Supplied material below:

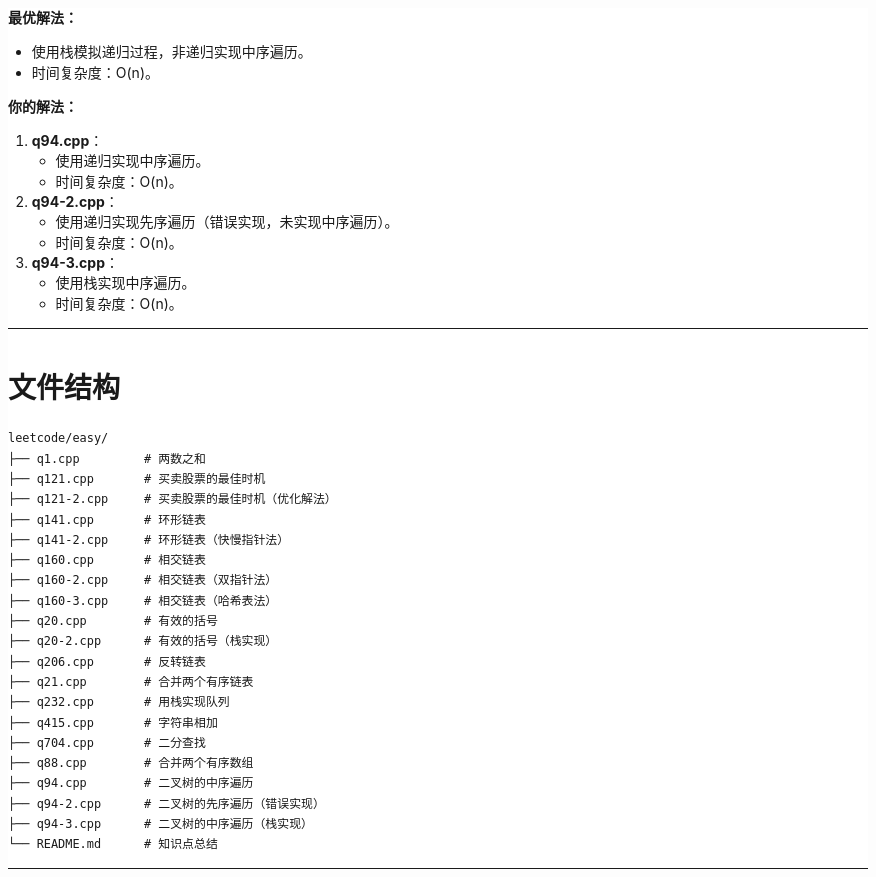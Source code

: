 **最优解法：**
- 使用栈模拟递归过程，非递归实现中序遍历。
- 时间复杂度：O(n)。

**你的解法：**
1. **q94.cpp**：
   - 使用递归实现中序遍历。
   - 时间复杂度：O(n)。
2. **q94-2.cpp**：
   - 使用递归实现先序遍历（错误实现，未实现中序遍历）。
   - 时间复杂度：O(n)。
3. **q94-3.cpp**：
   - 使用栈实现中序遍历。
   - 时间复杂度：O(n)。

---

# 文件结构

```
leetcode/easy/
├── q1.cpp         # 两数之和
├── q121.cpp       # 买卖股票的最佳时机
├── q121-2.cpp     # 买卖股票的最佳时机（优化解法）
├── q141.cpp       # 环形链表
├── q141-2.cpp     # 环形链表（快慢指针法）
├── q160.cpp       # 相交链表
├── q160-2.cpp     # 相交链表（双指针法）
├── q160-3.cpp     # 相交链表（哈希表法）
├── q20.cpp        # 有效的括号
├── q20-2.cpp      # 有效的括号（栈实现）
├── q206.cpp       # 反转链表
├── q21.cpp        # 合并两个有序链表
├── q232.cpp       # 用栈实现队列
├── q415.cpp       # 字符串相加
├── q704.cpp       # 二分查找
├── q88.cpp        # 合并两个有序数组
├── q94.cpp        # 二叉树的中序遍历
├── q94-2.cpp      # 二叉树的先序遍历（错误实现）
├── q94-3.cpp      # 二叉树的中序遍历（栈实现）
└── README.md      # 知识点总结
```

---
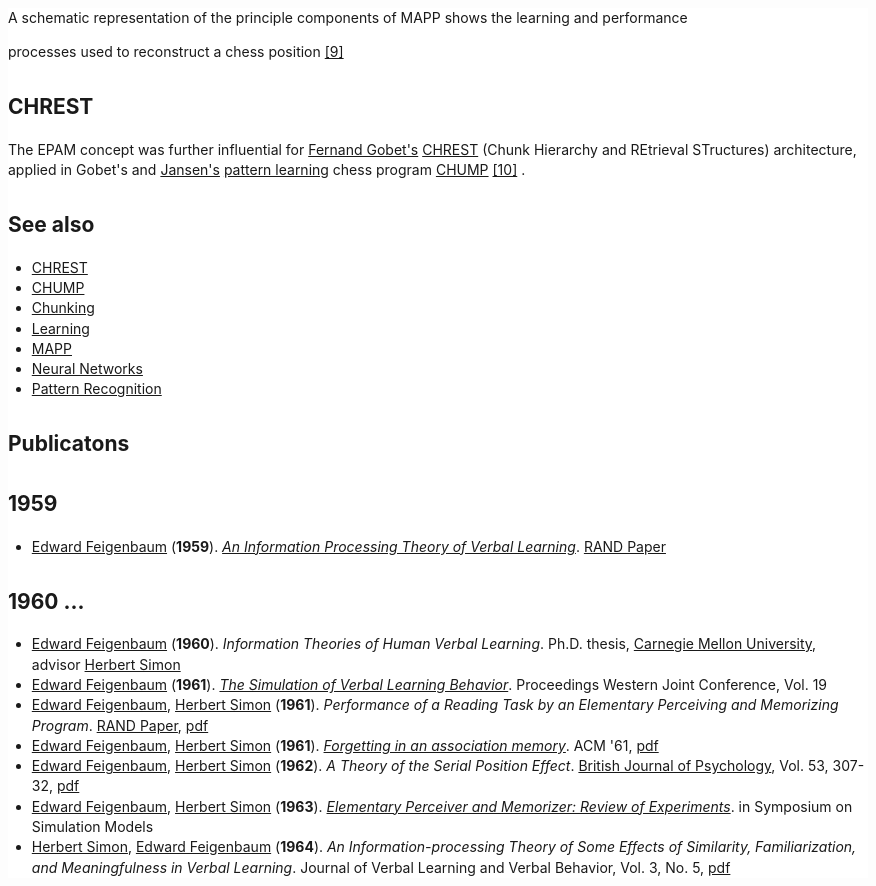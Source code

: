 [](http://snitkof.com/cg156/chesschunkingtheory.php)
A schematic representation of the principle components of MAPP shows the learning and performance

processes used to reconstruct a chess position <a id="cite-note-9" href="#cite-ref-9">[9]</a>

## CHREST

The EPAM concept was further influential for [Fernand Gobet's](Fernand_Gobet "Fernand Gobet") [CHREST](CHREST "CHREST") (Chunk Hierarchy and REtrieval STructures) architecture, applied in Gobet's and [Jansen's](Peter_Jansen "Peter Jansen") [pattern learning](index.php?title=Pattern_Learning&action=edit&redlink=1 "Pattern Learning (page does not exist)") chess program [CHUMP](CHUMP "CHUMP") <a id="cite-note-10" href="#cite-ref-10">[10]</a> .

## See also

- [CHREST](CHREST "CHREST")
- [CHUMP](CHUMP "CHUMP")
- [Chunking](Chunking "Chunking")
- [Learning](Learning "Learning")
- [MAPP](MAPP "MAPP")
- [Neural Networks](Neural_Networks "Neural Networks")
- [Pattern Recognition](Pattern_Recognition "Pattern Recognition")

## Publicatons

## 1959

- [Edward Feigenbaum](Edward_Feigenbaum "Edward Feigenbaum") (**1959**). *[An Information Processing Theory of Verbal Learning](http://www.rand.org/pubs/papers/P1817.html)*. [RAND Paper](https://en.wikipedia.org/wiki/RAND_Corporation)

## 1960 ...

- [Edward Feigenbaum](Edward_Feigenbaum "Edward Feigenbaum") (**1960**). *Information Theories of Human Verbal Learning*. Ph.D. thesis, [Carnegie Mellon University](Carnegie_Mellon_University "Carnegie Mellon University"), advisor [Herbert Simon](Herbert_Simon "Herbert Simon")
- [Edward Feigenbaum](Edward_Feigenbaum "Edward Feigenbaum") (**1961**). *[The Simulation of Verbal Learning Behavior](http://dl.acm.org/citation.cfm?id=1460704)*. Proceedings Western Joint Conference, Vol. 19
- [Edward Feigenbaum](Edward_Feigenbaum "Edward Feigenbaum"), [Herbert Simon](Herbert_Simon "Herbert Simon") (**1961**). *Performance of a Reading Task by an Elementary Perceiving and Memorizing Program*. [RAND Paper](https://en.wikipedia.org/wiki/RAND_Corporation), [pdf](http://www.rand.org/content/dam/rand/pubs/papers/2008/P2358.pdf)
- [Edward Feigenbaum](Edward_Feigenbaum "Edward Feigenbaum"), [Herbert Simon](Herbert_Simon "Herbert Simon") (**1961**). *[Forgetting in an association memory](http://dl.acm.org/citation.cfm?id=800029.808503&coll=DL&dl=GUIDE&CFID=111335796&CFTOKEN=62851440)*. ACM '61, [pdf](http://www.rand.org/content/dam/rand/pubs/papers/2008/P2311.pdf)
- [Edward Feigenbaum](Edward_Feigenbaum "Edward Feigenbaum"), [Herbert Simon](Herbert_Simon "Herbert Simon") (**1962**). *A Theory of the Serial Position Effect*. [British Journal of Psychology](https://en.wikipedia.org/wiki/British_Journal_of_Psychology#Journals), Vol. 53, 307-32, [pdf](http://www.rand.org/pubs/papers/2008/P2375.pdf)
- [Edward Feigenbaum](Edward_Feigenbaum "Edward Feigenbaum"), [Herbert Simon](Herbert_Simon "Herbert Simon") (**1963**). *[Elementary Perceiver and Memorizer: Review of Experiments](https://saltworks.stanford.edu/catalog/druid:sf355sf7850)*. in Symposium on Simulation Models
- [Herbert Simon](Herbert_Simon "Herbert Simon"), [Edward Feigenbaum](Edward_Feigenbaum "Edward Feigenbaum") (**1964**). *An Information-processing Theory of Some Effects of Similarity, Familiarization, and Meaningfulness in Verbal Learning*. Journal of Verbal Learning and Verbal Behavior, Vol. 3, No. 5, [pdf](https://saltworks.stanford.edu/assets/zp668jb3733.pdf)
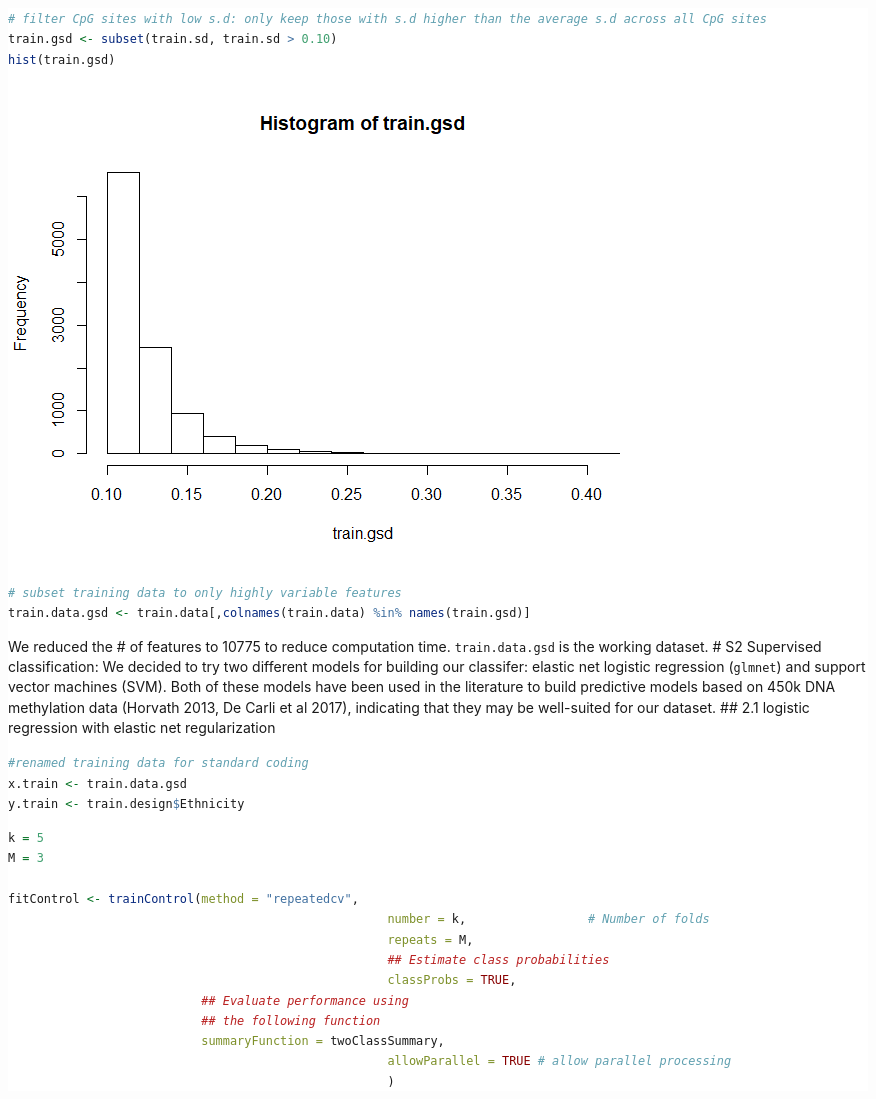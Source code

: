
 ``` r
# filter CpG sites with low s.d: only keep those with s.d higher than the average s.d across all CpG sites
train.gsd <- subset(train.sd, train.sd > 0.10)
hist(train.gsd)
```

![](CV_TestPerformance_files/figure-markdown_github/prefiltering%20based%20on%20SD-2.png)

``` r
# subset training data to only highly variable features
train.data.gsd <- train.data[,colnames(train.data) %in% names(train.gsd)]
```

We reduced the \# of features to 10775 to reduce computation time. `train.data.gsd` is the working dataset. \# S2 Supervised classification: We decided to try two different models for building our classifer: elastic net logistic regression (`glmnet`) and support vector machines (SVM). Both of these models have been used in the literature to build predictive models based on 450k DNA methylation data (Horvath 2013, De Carli et al 2017), indicating that they may be well-suited for our dataset. \#\# 2.1 logistic regression with elastic net regularization

``` r
#renamed training data for standard coding
x.train <- train.data.gsd
y.train <- train.design$Ethnicity 
```

``` r
k = 5
M = 3

fitControl <- trainControl(method = "repeatedcv", 
                                                     number = k,                 # Number of folds
                                                     repeats = M,
                                                     ## Estimate class probabilities
                                                     classProbs = TRUE,
                           ## Evaluate performance using 
                           ## the following function
                           summaryFunction = twoClassSummary,
                                                     allowParallel = TRUE # allow parallel processing
                                                     )  

```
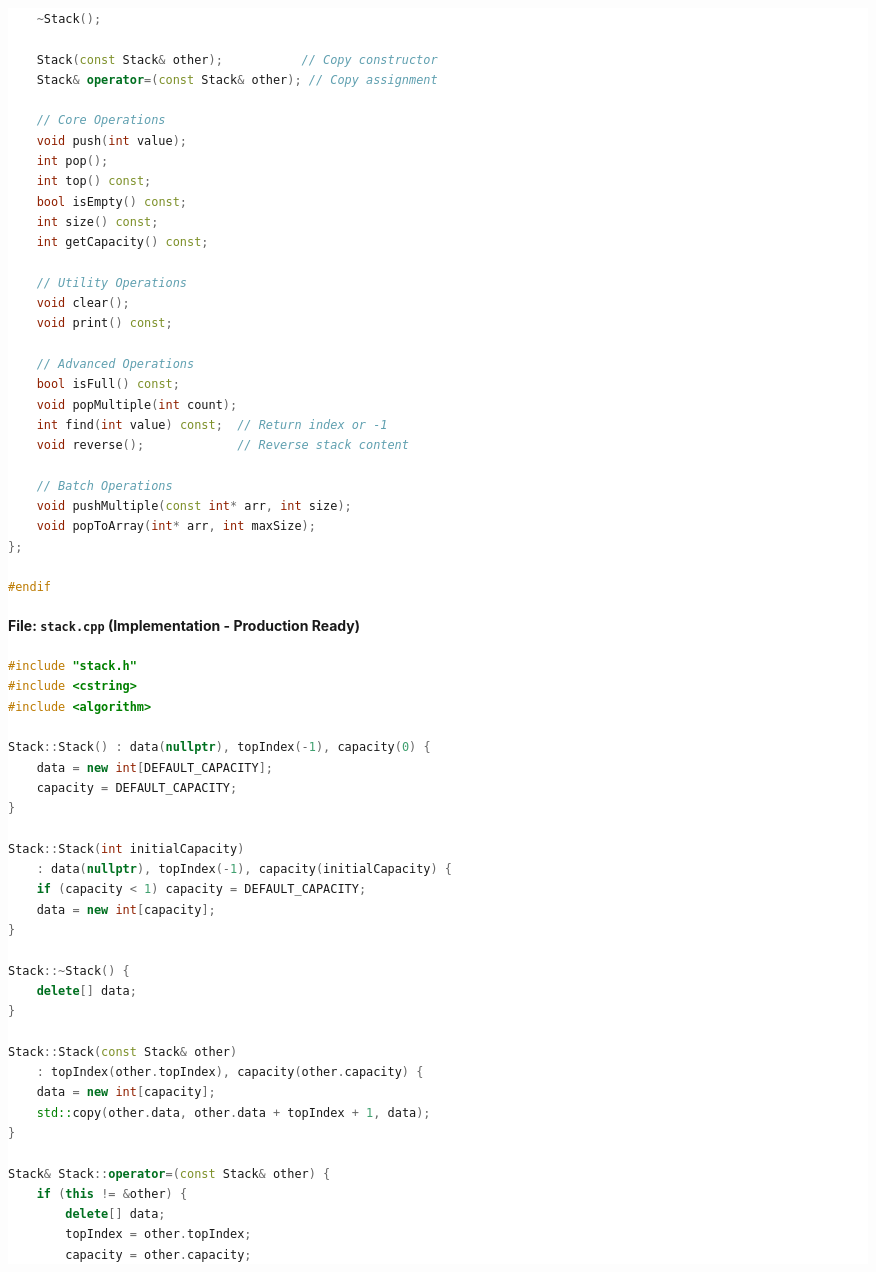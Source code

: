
 ```cpp
    ~Stack();
    
    Stack(const Stack& other);           // Copy constructor
    Stack& operator=(const Stack& other); // Copy assignment
    
    // Core Operations
    void push(int value);
    int pop();
    int top() const;
    bool isEmpty() const;
    int size() const;
    int getCapacity() const;
    
    // Utility Operations
    void clear();
    void print() const;
    
    // Advanced Operations
    bool isFull() const;
    void popMultiple(int count);
    int find(int value) const;  // Return index or -1
    void reverse();             // Reverse stack content
    
    // Batch Operations
    void pushMultiple(const int* arr, int size);
    void popToArray(int* arr, int maxSize);
};

#endif
```

#### File: `stack.cpp` (Implementation - Production Ready)
```cpp
#include "stack.h"
#include <cstring>
#include <algorithm>

Stack::Stack() : data(nullptr), topIndex(-1), capacity(0) {
    data = new int[DEFAULT_CAPACITY];
    capacity = DEFAULT_CAPACITY;
}

Stack::Stack(int initialCapacity) 
    : data(nullptr), topIndex(-1), capacity(initialCapacity) {
    if (capacity < 1) capacity = DEFAULT_CAPACITY;
    data = new int[capacity];
}

Stack::~Stack() {
    delete[] data;
}

Stack::Stack(const Stack& other) 
    : topIndex(other.topIndex), capacity(other.capacity) {
    data = new int[capacity];
    std::copy(other.data, other.data + topIndex + 1, data);
}

Stack& Stack::operator=(const Stack& other) {
    if (this != &other) {
        delete[] data;
        topIndex = other.topIndex;
        capacity = other.capacity;
```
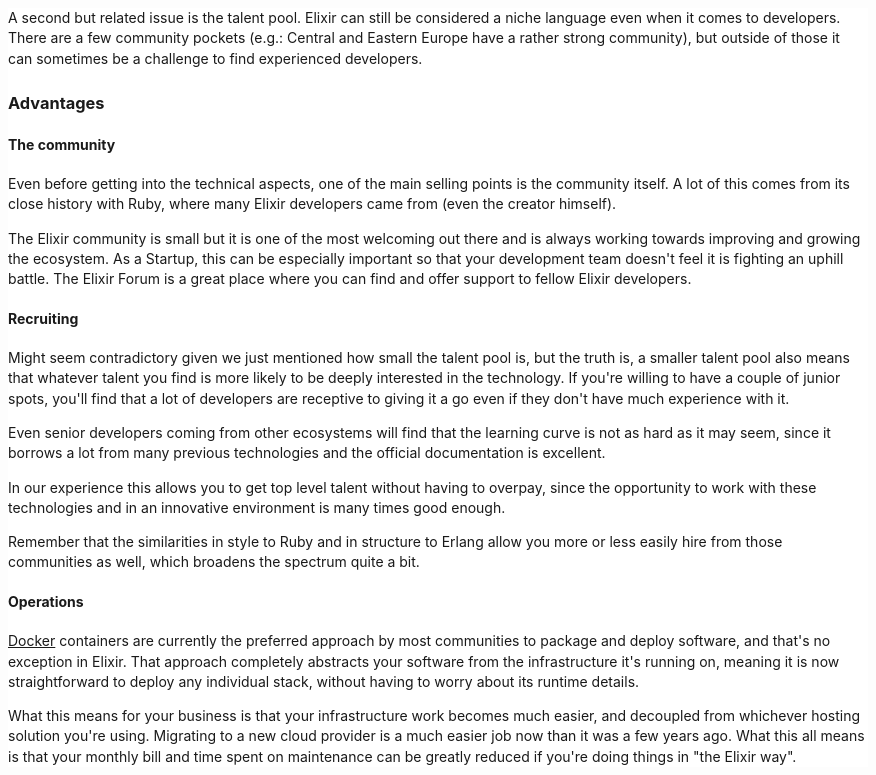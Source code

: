A second but related issue is the talent pool. Elixir can still be considered a
niche language even when it comes to developers. There are a few community
pockets (e.g.: Central and Eastern Europe have a rather strong community), but
outside of those it can sometimes be a challenge to find experienced
developers.


### Advantages


#### The community

Even before getting into the technical aspects, one of the main selling points
is the community itself. A lot of this comes from its close history with Ruby,
where many Elixir developers came from (even the creator himself).

The Elixir community is small but it is one of the most welcoming out there and
is always working towards improving and growing the ecosystem. As a Startup,
this can be especially important so that your development team doesn't feel it
is fighting an uphill battle. The Elixir Forum is a great place where you can
find and offer support to fellow Elixir developers.


#### Recruiting

Might seem contradictory given we just mentioned how small the
talent pool is, but the truth is, a smaller talent pool also means that
whatever talent you find is more likely to be deeply interested in the
technology. If you're willing to have a couple of junior spots, you'll find
that a lot of developers are receptive to giving it a go even if they don't
have much experience with it. 

Even senior developers coming from other ecosystems will find that the learning
curve is not as hard as it may seem, since it borrows a lot from many previous
technologies and the official documentation is excellent. 

In our experience this allows you to get top level talent without having to
overpay, since the opportunity to work with these technologies and in an
innovative environment is many times good enough.

Remember that the similarities in style to Ruby and in structure to Erlang
allow you more or less easily hire from those communities as well, which
broadens the spectrum quite a bit.


#### Operations

[Docker](https://www.docker.com/) containers are currently the preferred
approach by most communities to package and deploy software, and that's no
exception in Elixir. That approach completely abstracts your software from the
infrastructure it's running on, meaning it is now straightforward to deploy any
individual stack, without having to worry about its runtime details.

What this means for your business is that your infrastructure work becomes much
easier, and decoupled from whichever hosting solution you're using. Migrating
to a new cloud provider is a much easier job now than it was a few years ago.
What this all means is that your monthly bill and time spent on maintenance can
be greatly reduced if you're doing things in "the Elixir way".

End of Supplied material.

*Task brief*
Filter the data for the string "错误实现". Copy each matching line.

*Solution for this exercise*
   - 使用递归实现先序遍历（错误实现，未实现中序遍历）。
├── q94-2.cpp      # 二叉树的先序遍历（错误实现）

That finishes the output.